● Stored data entries:
*** Block opens ***

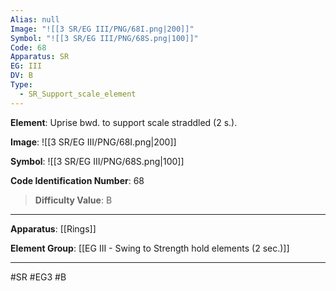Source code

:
 ```yaml
---
Alias: null
Image: "![[3 SR/EG III/PNG/68I.png|200]]"
Symbol: "![[3 SR/EG III/PNG/68S.png|100]]"
Code: 68
Apparatus: SR
EG: III
DV: B
Type:
  - SR_Support_scale_element
---
```

**Element**: Uprise bwd. to support scale straddled (2 s.).

**Image**:
![[3 SR/EG III/PNG/68I.png|200]]

**Symbol**:
![[3 SR/EG III/PNG/68S.png|100]]

**Code Identification Number**: 68

>**Difficulty Value**: B

___
**Apparatus**: [[Rings]]

**Element Group**: [[EG III - Swing to Strength hold elements (2 sec.)]]
___
#SR #EG3 #B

*** Block closes ***

Each line of the data that includes "Symbol" counts once; say how many there are, giving nothing but the number.

2